Look through the data and write out every line with the word "risk" in it.

Recorded data:
______________________________

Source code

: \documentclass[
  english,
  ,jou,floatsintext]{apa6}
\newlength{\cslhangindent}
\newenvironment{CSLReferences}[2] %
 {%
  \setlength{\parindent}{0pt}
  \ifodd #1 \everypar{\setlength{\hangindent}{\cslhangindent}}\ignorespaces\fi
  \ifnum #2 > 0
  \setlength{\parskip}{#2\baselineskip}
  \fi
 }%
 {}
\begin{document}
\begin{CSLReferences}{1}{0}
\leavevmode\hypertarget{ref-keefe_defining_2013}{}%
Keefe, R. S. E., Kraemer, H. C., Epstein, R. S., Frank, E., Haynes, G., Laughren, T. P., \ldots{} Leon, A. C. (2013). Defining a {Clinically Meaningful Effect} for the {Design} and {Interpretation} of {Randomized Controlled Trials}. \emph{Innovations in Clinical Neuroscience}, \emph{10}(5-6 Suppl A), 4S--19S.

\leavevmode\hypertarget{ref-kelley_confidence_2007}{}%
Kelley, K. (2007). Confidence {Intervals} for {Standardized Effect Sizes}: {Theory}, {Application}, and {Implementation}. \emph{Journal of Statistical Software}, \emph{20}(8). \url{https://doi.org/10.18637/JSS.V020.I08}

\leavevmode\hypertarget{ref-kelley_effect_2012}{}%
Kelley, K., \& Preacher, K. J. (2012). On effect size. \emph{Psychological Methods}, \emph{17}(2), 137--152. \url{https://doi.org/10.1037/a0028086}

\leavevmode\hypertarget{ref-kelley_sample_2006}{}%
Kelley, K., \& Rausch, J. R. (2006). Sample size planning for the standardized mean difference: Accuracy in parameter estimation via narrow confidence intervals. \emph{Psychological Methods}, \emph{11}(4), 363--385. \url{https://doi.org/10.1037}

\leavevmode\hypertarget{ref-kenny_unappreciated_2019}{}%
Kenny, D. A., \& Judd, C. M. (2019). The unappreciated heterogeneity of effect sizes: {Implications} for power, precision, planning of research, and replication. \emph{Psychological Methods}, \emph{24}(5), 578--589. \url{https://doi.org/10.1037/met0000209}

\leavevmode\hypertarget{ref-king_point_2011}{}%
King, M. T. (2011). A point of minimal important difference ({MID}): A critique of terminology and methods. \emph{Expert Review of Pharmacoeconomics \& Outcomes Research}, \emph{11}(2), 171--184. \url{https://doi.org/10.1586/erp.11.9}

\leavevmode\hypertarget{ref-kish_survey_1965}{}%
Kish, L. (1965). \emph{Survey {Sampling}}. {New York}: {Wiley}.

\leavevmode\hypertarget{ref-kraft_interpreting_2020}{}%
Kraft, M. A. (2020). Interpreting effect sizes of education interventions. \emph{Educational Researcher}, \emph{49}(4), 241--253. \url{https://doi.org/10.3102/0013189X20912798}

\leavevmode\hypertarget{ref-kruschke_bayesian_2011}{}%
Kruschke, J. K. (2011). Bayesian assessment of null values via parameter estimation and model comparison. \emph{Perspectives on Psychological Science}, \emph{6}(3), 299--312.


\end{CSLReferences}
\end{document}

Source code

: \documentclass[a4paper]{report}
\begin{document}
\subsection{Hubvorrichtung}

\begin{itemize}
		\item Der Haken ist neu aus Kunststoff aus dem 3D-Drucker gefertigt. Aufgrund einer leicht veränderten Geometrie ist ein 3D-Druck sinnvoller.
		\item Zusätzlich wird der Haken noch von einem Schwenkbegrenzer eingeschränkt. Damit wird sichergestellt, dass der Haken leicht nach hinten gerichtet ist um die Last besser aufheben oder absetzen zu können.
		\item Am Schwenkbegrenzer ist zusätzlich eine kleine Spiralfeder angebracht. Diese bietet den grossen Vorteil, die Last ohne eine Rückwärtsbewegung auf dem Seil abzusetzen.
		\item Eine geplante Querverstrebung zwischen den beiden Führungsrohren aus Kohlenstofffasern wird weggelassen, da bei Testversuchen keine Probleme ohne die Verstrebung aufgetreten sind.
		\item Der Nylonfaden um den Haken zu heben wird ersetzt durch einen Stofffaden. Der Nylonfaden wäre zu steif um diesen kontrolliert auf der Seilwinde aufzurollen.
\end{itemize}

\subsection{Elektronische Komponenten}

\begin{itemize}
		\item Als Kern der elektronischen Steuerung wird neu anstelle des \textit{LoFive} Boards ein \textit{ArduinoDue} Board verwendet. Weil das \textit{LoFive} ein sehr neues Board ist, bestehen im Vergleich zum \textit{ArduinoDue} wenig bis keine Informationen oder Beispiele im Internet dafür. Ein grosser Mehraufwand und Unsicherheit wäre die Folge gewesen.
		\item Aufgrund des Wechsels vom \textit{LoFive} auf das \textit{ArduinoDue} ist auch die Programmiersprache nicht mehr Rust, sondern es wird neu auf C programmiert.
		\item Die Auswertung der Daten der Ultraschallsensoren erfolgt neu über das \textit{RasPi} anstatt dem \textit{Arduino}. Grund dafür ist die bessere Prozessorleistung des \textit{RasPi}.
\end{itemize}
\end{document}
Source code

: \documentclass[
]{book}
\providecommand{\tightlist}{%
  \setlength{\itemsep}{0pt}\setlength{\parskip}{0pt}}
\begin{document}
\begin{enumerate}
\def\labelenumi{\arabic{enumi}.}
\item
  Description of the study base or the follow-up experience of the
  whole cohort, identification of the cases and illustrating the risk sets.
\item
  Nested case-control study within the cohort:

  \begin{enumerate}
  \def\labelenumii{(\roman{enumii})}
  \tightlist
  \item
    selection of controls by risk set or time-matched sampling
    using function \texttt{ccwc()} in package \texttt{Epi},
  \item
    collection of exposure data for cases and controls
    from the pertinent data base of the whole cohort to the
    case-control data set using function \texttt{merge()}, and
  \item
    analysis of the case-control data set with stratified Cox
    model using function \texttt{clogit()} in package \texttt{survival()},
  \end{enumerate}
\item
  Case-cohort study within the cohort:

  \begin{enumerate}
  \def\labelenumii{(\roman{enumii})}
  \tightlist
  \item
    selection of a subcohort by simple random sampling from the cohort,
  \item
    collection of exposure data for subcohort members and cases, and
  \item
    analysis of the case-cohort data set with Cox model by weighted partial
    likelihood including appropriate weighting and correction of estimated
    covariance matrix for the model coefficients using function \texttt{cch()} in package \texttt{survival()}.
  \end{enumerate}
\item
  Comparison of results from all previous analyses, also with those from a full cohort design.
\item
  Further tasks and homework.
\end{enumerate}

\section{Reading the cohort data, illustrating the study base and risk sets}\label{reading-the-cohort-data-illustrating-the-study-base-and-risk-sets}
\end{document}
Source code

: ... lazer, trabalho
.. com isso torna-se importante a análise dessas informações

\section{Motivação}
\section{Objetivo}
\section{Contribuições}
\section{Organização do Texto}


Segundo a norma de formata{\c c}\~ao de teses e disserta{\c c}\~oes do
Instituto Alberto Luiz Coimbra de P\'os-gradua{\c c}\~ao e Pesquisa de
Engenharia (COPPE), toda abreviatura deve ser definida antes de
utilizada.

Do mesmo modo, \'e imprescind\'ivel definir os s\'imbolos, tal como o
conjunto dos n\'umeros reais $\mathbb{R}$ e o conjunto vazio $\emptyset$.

______________________________

◆ **Output**
  whole cohort, identification of the cases and illustrating the risk sets.
    selection of controls by risk set or time-matched sampling
\section{Reading the cohort data, illustrating the study base and risk sets}\label{reading-the-cohort-data-illustrating-the-study-base-and-risk-sets}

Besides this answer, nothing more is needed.